Lapis Lazuli 瑠璃色の愛 ~初恋と宝石Ⅵ 気象系
第27章 生涯を共にして下さいませんか?1
『翔菜姫様。この、二宮爽と生涯を共にして下さいませんか?』
人は一瞬の間、聞こえているはずなのに、言われた言葉を処理出来ない事がある。今の翔菜姫がまさにそれであった。
ぽかんと、爽を見つめていた翔菜姫であったが。
(なんて事。自分に都合の良い幻聴が聞こえるなんて……)
和智翔ノ国を治め、櫻井家を継ぐのであるなら……
己の想うお方と……
相手は、二宮爽 。一つ年上の爽以外考えられなかった。
櫻井家を、軍事面(護衛を)にて支えて来た家柄の二宮家。父の陽の兄、幸《こう》と、翔菜姫の乳母である、妻の早月《さつき》の息子の爽。

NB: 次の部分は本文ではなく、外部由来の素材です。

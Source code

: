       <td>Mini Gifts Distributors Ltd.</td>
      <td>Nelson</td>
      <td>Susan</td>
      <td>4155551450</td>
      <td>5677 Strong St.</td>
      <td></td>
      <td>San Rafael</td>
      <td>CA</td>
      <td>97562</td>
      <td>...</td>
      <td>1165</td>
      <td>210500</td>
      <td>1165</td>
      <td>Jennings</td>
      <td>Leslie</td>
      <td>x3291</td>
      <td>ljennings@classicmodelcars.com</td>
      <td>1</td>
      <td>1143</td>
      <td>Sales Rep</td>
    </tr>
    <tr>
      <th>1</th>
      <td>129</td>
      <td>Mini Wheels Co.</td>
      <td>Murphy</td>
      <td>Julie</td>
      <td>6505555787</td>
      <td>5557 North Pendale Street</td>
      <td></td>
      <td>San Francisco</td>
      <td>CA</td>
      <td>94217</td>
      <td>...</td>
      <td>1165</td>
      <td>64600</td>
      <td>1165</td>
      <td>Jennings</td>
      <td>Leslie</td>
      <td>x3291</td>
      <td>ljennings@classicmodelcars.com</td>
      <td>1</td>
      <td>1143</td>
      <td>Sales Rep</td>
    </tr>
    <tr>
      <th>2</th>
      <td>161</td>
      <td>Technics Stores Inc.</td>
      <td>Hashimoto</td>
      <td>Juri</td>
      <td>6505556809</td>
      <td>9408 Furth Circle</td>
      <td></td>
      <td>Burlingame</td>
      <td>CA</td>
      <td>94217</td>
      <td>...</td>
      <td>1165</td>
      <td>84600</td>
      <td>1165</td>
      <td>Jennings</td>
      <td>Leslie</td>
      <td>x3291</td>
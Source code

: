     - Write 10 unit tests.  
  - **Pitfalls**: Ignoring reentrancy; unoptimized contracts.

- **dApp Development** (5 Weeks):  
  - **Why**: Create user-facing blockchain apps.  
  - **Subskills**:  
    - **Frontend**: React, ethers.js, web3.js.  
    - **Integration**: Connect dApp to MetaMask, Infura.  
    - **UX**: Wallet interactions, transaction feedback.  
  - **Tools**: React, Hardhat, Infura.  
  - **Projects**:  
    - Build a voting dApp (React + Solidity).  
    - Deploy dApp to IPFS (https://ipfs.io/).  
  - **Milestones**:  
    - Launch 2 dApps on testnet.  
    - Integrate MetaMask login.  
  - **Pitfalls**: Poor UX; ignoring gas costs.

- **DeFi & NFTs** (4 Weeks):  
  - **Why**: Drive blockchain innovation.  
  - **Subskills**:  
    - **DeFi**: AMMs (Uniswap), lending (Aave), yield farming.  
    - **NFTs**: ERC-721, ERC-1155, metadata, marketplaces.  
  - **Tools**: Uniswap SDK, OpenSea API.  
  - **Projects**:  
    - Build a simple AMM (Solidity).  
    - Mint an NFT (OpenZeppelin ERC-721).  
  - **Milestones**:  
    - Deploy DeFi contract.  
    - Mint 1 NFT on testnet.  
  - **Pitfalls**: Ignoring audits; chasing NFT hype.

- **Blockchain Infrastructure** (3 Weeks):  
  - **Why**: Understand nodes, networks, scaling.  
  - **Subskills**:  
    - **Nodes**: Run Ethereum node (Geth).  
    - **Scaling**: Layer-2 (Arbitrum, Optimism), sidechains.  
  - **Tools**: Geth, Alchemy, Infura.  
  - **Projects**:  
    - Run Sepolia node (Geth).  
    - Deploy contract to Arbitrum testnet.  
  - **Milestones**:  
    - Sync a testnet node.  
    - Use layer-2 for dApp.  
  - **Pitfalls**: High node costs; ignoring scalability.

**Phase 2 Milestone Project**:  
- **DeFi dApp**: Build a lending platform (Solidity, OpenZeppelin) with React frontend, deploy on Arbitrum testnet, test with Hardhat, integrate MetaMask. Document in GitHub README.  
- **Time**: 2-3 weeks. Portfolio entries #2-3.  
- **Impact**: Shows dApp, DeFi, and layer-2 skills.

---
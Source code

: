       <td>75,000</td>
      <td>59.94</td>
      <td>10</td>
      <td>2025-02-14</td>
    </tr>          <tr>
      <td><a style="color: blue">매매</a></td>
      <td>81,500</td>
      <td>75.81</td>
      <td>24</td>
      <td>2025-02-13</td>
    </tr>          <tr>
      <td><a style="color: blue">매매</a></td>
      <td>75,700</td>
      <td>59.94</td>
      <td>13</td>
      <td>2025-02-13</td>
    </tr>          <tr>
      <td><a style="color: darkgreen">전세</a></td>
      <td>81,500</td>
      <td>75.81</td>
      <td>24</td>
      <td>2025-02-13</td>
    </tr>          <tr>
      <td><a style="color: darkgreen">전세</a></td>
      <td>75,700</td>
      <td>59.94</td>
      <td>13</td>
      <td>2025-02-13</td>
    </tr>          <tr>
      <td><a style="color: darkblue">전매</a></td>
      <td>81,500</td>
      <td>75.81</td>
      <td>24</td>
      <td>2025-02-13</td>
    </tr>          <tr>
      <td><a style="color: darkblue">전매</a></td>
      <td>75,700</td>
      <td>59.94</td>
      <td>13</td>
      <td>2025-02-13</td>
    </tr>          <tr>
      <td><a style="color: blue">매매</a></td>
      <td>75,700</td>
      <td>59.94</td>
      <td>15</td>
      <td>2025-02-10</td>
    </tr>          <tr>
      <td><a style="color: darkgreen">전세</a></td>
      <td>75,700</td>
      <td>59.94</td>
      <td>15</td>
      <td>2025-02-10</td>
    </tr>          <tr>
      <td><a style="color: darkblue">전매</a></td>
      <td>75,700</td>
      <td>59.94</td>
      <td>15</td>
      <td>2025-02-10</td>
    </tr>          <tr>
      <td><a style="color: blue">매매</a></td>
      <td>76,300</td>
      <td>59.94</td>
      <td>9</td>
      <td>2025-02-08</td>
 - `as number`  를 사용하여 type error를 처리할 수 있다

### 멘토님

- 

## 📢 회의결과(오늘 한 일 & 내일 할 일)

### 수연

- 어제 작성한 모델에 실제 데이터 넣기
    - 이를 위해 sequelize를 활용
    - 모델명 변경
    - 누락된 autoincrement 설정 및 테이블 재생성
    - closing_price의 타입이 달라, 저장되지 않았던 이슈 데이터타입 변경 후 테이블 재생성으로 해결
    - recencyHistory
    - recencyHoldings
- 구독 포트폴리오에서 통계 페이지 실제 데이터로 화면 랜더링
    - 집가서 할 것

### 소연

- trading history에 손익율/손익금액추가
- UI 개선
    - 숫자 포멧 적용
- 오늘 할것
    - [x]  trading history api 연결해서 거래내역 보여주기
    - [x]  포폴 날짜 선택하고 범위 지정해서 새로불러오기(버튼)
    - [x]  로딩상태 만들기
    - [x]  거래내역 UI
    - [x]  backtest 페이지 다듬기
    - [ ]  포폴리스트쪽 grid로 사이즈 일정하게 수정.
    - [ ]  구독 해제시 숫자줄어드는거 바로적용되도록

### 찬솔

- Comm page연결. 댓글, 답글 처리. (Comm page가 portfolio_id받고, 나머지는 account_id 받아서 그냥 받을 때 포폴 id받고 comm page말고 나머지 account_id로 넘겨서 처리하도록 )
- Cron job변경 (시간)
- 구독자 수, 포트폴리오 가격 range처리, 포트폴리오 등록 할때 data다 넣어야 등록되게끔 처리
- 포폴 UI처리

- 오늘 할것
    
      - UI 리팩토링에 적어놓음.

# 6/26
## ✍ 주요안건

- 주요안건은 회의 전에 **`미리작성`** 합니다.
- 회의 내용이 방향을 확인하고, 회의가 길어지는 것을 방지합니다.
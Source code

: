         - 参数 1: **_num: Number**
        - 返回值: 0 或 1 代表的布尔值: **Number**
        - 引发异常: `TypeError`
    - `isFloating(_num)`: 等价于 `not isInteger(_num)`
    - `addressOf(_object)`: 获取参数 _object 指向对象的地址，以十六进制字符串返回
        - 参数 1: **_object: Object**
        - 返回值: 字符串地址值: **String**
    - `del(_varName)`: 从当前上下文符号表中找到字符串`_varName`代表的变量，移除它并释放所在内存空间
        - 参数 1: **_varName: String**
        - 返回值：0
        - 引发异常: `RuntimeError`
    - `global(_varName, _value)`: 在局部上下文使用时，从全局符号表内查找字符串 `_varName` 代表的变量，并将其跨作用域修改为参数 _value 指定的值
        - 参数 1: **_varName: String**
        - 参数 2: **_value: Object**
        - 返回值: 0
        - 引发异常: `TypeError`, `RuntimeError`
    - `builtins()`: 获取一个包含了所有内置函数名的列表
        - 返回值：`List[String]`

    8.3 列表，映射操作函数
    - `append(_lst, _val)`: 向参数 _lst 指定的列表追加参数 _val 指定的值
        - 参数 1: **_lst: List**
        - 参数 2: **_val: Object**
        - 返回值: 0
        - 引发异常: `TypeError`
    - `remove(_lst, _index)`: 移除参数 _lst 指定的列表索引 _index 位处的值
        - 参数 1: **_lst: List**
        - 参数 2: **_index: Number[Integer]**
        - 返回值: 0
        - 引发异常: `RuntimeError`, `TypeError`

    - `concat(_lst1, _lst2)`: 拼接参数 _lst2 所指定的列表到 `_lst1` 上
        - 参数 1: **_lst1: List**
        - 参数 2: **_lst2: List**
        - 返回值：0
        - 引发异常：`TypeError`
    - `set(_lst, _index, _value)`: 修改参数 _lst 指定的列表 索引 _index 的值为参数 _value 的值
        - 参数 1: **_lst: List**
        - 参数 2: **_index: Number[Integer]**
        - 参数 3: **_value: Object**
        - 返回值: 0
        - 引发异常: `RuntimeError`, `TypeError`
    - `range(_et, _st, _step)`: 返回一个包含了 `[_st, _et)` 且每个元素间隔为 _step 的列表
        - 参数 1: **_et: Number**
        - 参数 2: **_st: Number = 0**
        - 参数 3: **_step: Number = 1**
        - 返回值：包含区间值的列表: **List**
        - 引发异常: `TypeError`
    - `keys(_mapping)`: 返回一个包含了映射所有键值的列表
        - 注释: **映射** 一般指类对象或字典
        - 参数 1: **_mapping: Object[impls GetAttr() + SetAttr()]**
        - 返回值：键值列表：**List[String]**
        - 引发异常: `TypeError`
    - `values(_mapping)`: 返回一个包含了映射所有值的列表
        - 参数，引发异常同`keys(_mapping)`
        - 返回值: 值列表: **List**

翔菜姫の従兄に当たる。幼き頃より共に育った爽。ずっと慕って来た……
しかし翔菜姫は、ハタと気付いた。爽は二宮家の嫡男ではないか……
櫻井家を軍事面で支えて来た家の、由緒ある家柄の嫡男。いずれ二宮家をまとめて行く立場の爽 。
(そうよ。私は、私事を優先してはならない。櫻井の事を…… 和智翔ノ国の事を第一に考えねばならない立場……)
「少し、ぼんやりしてしまったわ。ごめんなさい。爽。明日、鍛練の為に……」
「翔菜姫様!」
爽は、自分の言った言葉を無かった事にしようと。又 、先に 翔菜姫が言った『無理難題』をも無かった事にしよう。とした翔菜姫の言い掛けた言葉を遮った。
「爽?」
「翔菜姫様。 私は幼き頃より翔菜姫様をお慕いして参りました。翔菜姫様。この、爽と生涯を共にして下さいませんか?」
みるみるうちに、翔菜姫の美しき瞳が潤んで行く。
爽は、翔菜姫の考えている事が手に取るように分かった。